WHAT TO PRODUCE
The result should be an exact copy of the data, free of pictures.

DATA PROVIDED

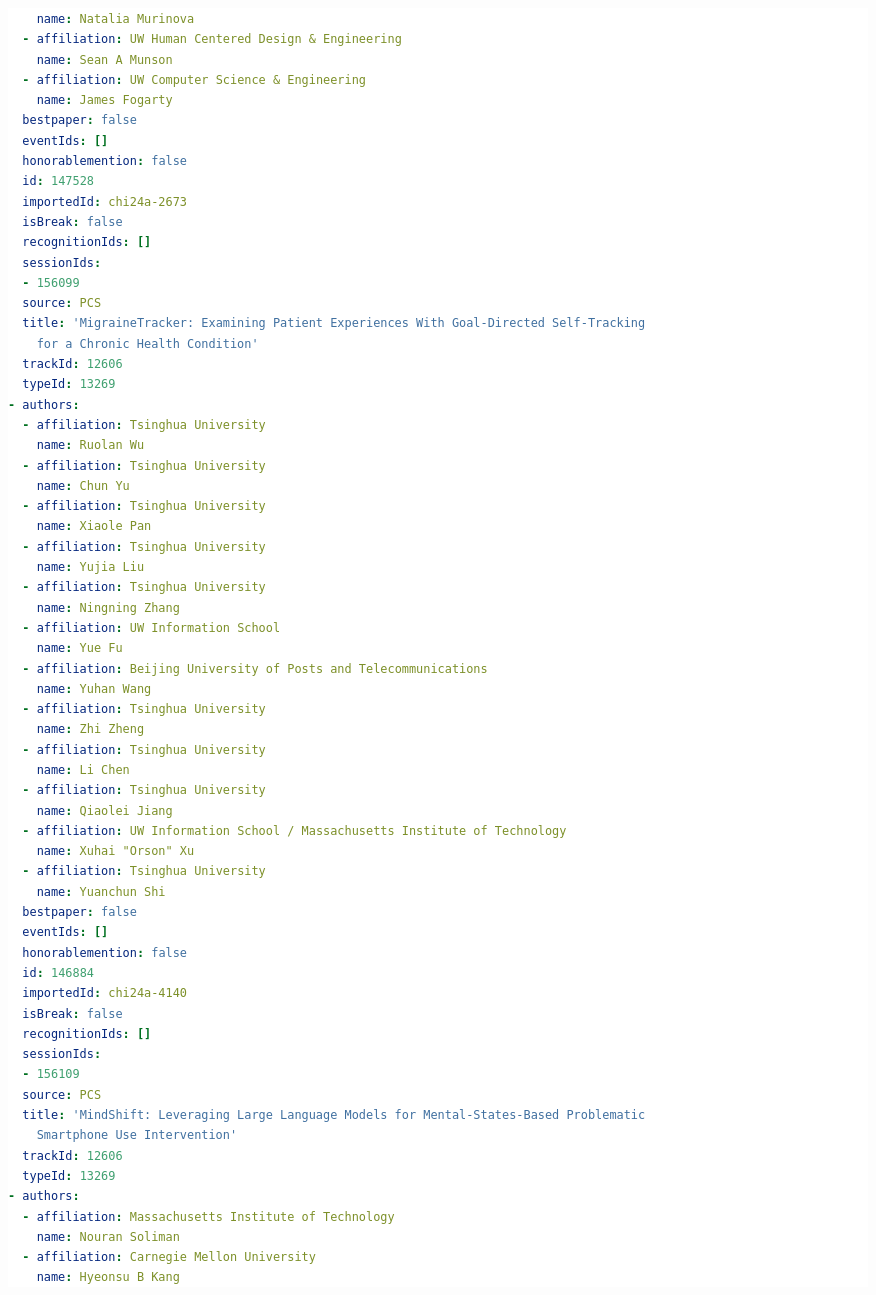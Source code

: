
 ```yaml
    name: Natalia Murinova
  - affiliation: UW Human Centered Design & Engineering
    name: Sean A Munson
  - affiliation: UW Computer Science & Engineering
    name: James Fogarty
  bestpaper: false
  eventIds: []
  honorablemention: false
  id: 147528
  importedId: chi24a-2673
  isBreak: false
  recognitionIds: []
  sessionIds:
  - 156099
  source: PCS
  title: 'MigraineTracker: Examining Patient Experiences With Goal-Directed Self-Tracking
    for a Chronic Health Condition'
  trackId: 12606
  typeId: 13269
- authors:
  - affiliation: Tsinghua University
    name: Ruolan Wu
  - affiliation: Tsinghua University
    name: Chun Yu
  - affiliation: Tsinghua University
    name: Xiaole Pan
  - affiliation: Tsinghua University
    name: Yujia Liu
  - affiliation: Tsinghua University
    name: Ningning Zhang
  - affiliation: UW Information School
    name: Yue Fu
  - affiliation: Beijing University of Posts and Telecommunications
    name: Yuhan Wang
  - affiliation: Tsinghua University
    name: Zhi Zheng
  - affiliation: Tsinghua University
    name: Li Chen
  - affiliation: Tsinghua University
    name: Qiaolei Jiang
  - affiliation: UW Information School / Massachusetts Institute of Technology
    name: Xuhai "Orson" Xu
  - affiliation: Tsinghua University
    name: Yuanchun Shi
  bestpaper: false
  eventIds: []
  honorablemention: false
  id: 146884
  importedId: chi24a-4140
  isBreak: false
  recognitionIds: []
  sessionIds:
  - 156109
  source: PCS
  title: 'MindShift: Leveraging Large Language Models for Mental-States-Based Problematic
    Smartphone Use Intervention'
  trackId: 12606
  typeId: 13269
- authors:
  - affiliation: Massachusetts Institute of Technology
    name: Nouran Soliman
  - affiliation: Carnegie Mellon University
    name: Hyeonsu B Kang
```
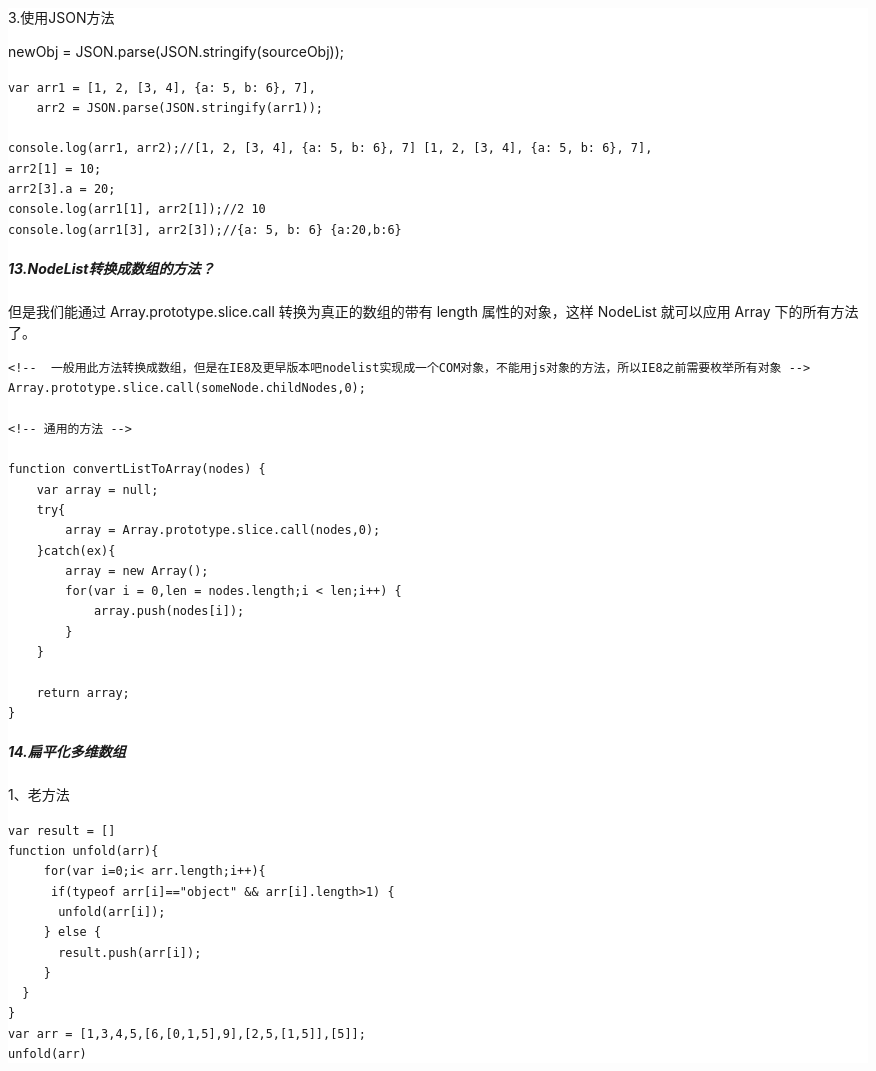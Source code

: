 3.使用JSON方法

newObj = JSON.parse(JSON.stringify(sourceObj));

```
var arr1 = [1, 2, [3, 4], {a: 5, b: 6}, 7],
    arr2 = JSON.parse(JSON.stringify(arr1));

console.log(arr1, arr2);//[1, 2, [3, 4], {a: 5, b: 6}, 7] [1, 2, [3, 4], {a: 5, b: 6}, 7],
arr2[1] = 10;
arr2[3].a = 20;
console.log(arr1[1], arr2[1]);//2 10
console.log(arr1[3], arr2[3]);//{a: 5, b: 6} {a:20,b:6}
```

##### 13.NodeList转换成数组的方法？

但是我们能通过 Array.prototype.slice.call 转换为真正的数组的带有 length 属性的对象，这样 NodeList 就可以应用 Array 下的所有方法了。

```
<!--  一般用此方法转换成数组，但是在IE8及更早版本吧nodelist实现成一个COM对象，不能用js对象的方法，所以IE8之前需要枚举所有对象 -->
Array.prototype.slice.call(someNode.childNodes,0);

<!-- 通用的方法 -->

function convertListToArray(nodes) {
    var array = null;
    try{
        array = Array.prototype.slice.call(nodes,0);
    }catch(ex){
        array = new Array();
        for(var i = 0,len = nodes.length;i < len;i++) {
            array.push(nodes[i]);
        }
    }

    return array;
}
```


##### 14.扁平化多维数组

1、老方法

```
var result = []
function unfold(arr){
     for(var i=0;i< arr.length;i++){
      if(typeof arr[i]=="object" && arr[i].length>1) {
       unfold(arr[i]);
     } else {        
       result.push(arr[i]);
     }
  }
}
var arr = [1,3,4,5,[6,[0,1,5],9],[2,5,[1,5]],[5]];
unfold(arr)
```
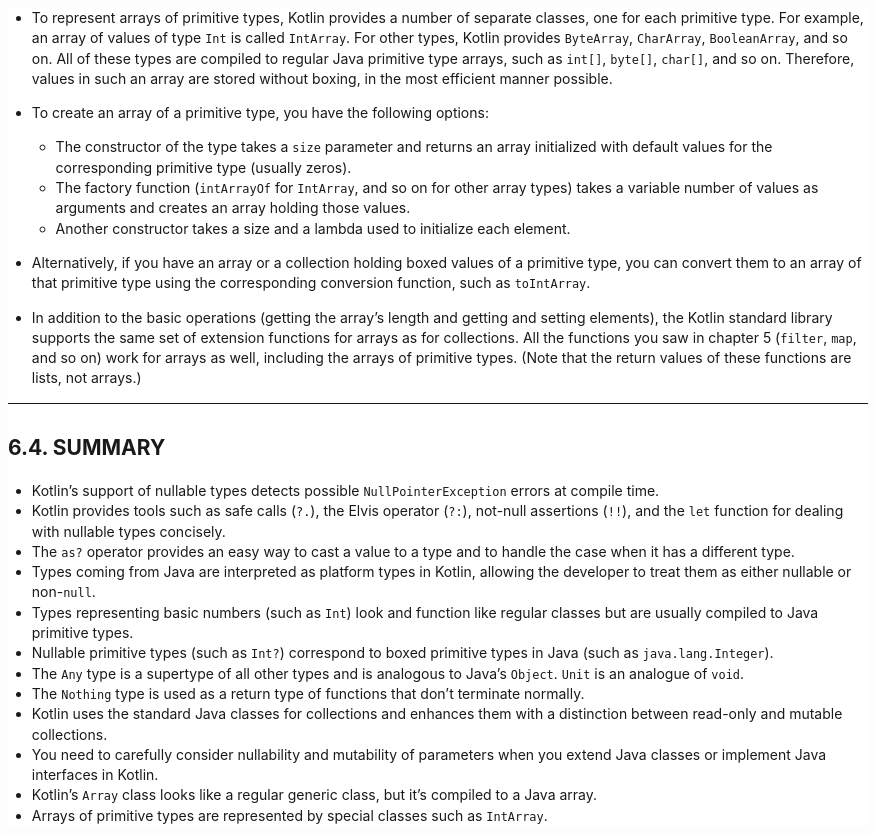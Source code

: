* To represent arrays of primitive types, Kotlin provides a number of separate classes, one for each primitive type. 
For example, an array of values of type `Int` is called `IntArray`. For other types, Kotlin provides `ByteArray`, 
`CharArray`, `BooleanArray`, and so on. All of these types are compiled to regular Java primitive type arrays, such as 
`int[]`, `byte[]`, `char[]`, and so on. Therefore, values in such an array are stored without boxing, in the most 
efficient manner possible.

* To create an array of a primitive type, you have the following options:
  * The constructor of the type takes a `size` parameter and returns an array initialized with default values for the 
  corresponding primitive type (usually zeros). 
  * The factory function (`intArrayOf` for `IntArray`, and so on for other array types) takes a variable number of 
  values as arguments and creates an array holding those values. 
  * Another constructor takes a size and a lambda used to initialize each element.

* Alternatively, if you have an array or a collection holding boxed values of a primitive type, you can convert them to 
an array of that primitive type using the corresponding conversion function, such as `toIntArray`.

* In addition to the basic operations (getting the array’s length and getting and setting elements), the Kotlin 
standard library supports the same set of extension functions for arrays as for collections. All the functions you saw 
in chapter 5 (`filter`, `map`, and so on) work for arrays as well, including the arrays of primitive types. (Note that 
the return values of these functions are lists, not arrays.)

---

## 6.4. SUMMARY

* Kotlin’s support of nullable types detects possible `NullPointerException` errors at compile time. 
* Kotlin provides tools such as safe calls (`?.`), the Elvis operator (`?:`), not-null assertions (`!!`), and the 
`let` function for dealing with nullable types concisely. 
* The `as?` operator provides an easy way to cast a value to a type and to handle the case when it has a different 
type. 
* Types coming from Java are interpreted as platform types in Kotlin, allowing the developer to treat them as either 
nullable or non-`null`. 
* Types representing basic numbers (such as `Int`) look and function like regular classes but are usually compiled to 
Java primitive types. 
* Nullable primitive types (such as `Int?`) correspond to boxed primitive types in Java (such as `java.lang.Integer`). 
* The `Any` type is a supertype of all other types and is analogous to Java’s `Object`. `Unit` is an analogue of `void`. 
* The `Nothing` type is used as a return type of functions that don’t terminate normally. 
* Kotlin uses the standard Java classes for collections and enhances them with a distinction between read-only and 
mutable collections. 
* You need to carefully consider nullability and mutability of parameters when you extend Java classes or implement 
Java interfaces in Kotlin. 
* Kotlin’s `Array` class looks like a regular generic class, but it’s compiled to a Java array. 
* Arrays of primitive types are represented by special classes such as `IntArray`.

ANSWER BELOW
Source code

:
 ```yaml
    name: Natalia Murinova
  - affiliation: UW Human Centered Design & Engineering
    name: Sean A Munson
  - affiliation: UW Computer Science & Engineering
    name: James Fogarty
  bestpaper: false
  eventIds: []
  honorablemention: false
  id: 147528
  importedId: chi24a-2673
  isBreak: false
  recognitionIds: []
  sessionIds:
  - 156099
  source: PCS
  title: 'MigraineTracker: Examining Patient Experiences With Goal-Directed Self-Tracking
    for a Chronic Health Condition'
  trackId: 12606
  typeId: 13269
- authors:
  - affiliation: Tsinghua University
    name: Ruolan Wu
  - affiliation: Tsinghua University
    name: Chun Yu
  - affiliation: Tsinghua University
    name: Xiaole Pan
  - affiliation: Tsinghua University
    name: Yujia Liu
  - affiliation: Tsinghua University
    name: Ningning Zhang
  - affiliation: UW Information School
    name: Yue Fu
  - affiliation: Beijing University of Posts and Telecommunications
    name: Yuhan Wang
  - affiliation: Tsinghua University
    name: Zhi Zheng
  - affiliation: Tsinghua University
    name: Li Chen
  - affiliation: Tsinghua University
    name: Qiaolei Jiang
  - affiliation: UW Information School / Massachusetts Institute of Technology
    name: Xuhai "Orson" Xu
  - affiliation: Tsinghua University
    name: Yuanchun Shi
  bestpaper: false
  eventIds: []
  honorablemention: false
  id: 146884
  importedId: chi24a-4140
  isBreak: false
  recognitionIds: []
  sessionIds:
  - 156109
  source: PCS
  title: 'MindShift: Leveraging Large Language Models for Mental-States-Based Problematic
    Smartphone Use Intervention'
  trackId: 12606
  typeId: 13269
- authors:
  - affiliation: Massachusetts Institute of Technology
    name: Nouran Soliman
  - affiliation: Carnegie Mellon University
    name: Hyeonsu B Kang
```
Source code

: 3.使用JSON方法

newObj = JSON.parse(JSON.stringify(sourceObj));

```
var arr1 = [1, 2, [3, 4], {a: 5, b: 6}, 7],
    arr2 = JSON.parse(JSON.stringify(arr1));

console.log(arr1, arr2);//[1, 2, [3, 4], {a: 5, b: 6}, 7] [1, 2, [3, 4], {a: 5, b: 6}, 7],
arr2[1] = 10;
arr2[3].a = 20;
console.log(arr1[1], arr2[1]);//2 10
console.log(arr1[3], arr2[3]);//{a: 5, b: 6} {a:20,b:6}
```

##### 13.NodeList转换成数组的方法？

但是我们能通过 Array.prototype.slice.call 转换为真正的数组的带有 length 属性的对象，这样 NodeList 就可以应用 Array 下的所有方法了。

```
<!--  一般用此方法转换成数组，但是在IE8及更早版本吧nodelist实现成一个COM对象，不能用js对象的方法，所以IE8之前需要枚举所有对象 -->
Array.prototype.slice.call(someNode.childNodes,0);

<!-- 通用的方法 -->

function convertListToArray(nodes) {
    var array = null;
    try{
        array = Array.prototype.slice.call(nodes,0);
    }catch(ex){
        array = new Array();
        for(var i = 0,len = nodes.length;i < len;i++) {
            array.push(nodes[i]);
        }
    }

    return array;
}
```


##### 14.扁平化多维数组

1、老方法

```
var result = []
function unfold(arr){
     for(var i=0;i< arr.length;i++){
      if(typeof arr[i]=="object" && arr[i].length>1) {
       unfold(arr[i]);
     } else {        
       result.push(arr[i]);
     }
  }
}
var arr = [1,3,4,5,[6,[0,1,5],9],[2,5,[1,5]],[5]];
unfold(arr)
```
Source code

:* To represent arrays of primitive types, Kotlin provides a number of separate classes, one for each primitive type. 
For example, an array of values of type `Int` is called `IntArray`. For other types, Kotlin provides `ByteArray`, 
`CharArray`, `BooleanArray`, and so on. All of these types are compiled to regular Java primitive type arrays, such as 
`int[]`, `byte[]`, `char[]`, and so on. Therefore, values in such an array are stored without boxing, in the most 
efficient manner possible.

* To create an array of a primitive type, you have the following options:
  * The constructor of the type takes a `size` parameter and returns an array initialized with default values for the 
  corresponding primitive type (usually zeros). 
  * The factory function (`intArrayOf` for `IntArray`, and so on for other array types) takes a variable number of 
  values as arguments and creates an array holding those values. 
  * Another constructor takes a size and a lambda used to initialize each element.

* Alternatively, if you have an array or a collection holding boxed values of a primitive type, you can convert them to 
an array of that primitive type using the corresponding conversion function, such as `toIntArray`.

* In addition to the basic operations (getting the array’s length and getting and setting elements), the Kotlin 
standard library supports the same set of extension functions for arrays as for collections. All the functions you saw 
in chapter 5 (`filter`, `map`, and so on) work for arrays as well, including the arrays of primitive types. (Note that 
the return values of these functions are lists, not arrays.)

---

## 6.4. SUMMARY

* Kotlin’s support of nullable types detects possible `NullPointerException` errors at compile time. 
* Kotlin provides tools such as safe calls (`?.`), the Elvis operator (`?:`), not-null assertions (`!!`), and the 
`let` function for dealing with nullable types concisely. 
* The `as?` operator provides an easy way to cast a value to a type and to handle the case when it has a different 
type. 
* Types coming from Java are interpreted as platform types in Kotlin, allowing the developer to treat them as either 
nullable or non-`null`. 
* Types representing basic numbers (such as `Int`) look and function like regular classes but are usually compiled to 
Java primitive types. 
* Nullable primitive types (such as `Int?`) correspond to boxed primitive types in Java (such as `java.lang.Integer`). 
* The `Any` type is a supertype of all other types and is analogous to Java’s `Object`. `Unit` is an analogue of `void`. 
* The `Nothing` type is used as a return type of functions that don’t terminate normally. 
* Kotlin uses the standard Java classes for collections and enhances them with a distinction between read-only and 
mutable collections. 
* You need to carefully consider nullability and mutability of parameters when you extend Java classes or implement 
Java interfaces in Kotlin. 
* Kotlin’s `Array` class looks like a regular generic class, but it’s compiled to a Java array. 
* Arrays of primitive types are represented by special classes such as `IntArray`.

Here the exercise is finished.